The problem is that cloud providers are a brain-coded solution to the troubled application security. We all know that security is a property, not something. Well, we all know that except for the cloud supplier. Cloud providers still believe in magical encryption schemes. This security method does not make the application more secure, when we use encryption when we are in a link between hosts, or when we add data while resting. Continue to blindly believe that the result of the encryption method is insanity.
The good news is that great strides have been made in software security. The bad news is that we may outsource security to cloud providers, but there is no indication that we can do the same for application security.
My bottom line is:
What is the bottom line for building cloud applications? Get some professional help. It's true. No matter what you do, don't trust the Magic encryption scheme that cloud vendors peddle, which can magically solve all your problems.
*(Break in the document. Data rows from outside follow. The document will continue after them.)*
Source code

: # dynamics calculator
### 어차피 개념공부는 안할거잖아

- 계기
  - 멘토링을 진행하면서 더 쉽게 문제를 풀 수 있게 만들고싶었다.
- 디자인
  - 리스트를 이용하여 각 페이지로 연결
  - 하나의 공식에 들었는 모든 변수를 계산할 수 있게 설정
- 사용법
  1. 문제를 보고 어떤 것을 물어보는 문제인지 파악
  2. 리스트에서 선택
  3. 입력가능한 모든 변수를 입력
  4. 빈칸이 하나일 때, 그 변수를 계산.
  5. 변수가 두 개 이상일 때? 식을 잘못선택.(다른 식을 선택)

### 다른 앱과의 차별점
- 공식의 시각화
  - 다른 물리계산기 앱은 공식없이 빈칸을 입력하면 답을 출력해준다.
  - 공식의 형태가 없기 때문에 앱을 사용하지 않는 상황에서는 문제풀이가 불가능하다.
Stopping cloud computing is like letting the world go back to the mainframe era, which is futile (well, don't wait ...). That's not what I meant to say! )。 Cloud computing is cheap, and renting operators is really a great solution. The calculation cycle and storage are basically free, so why buy these things again?
So when your company uses cloud computing (not if, but when), don't forget how difficult software security is. Don't buy cloud vendor nonsense about the so-called magic encryption technology! Really thinking about how to properly handle software security on cloud computing is just like the machine that used to manage the execution of your code.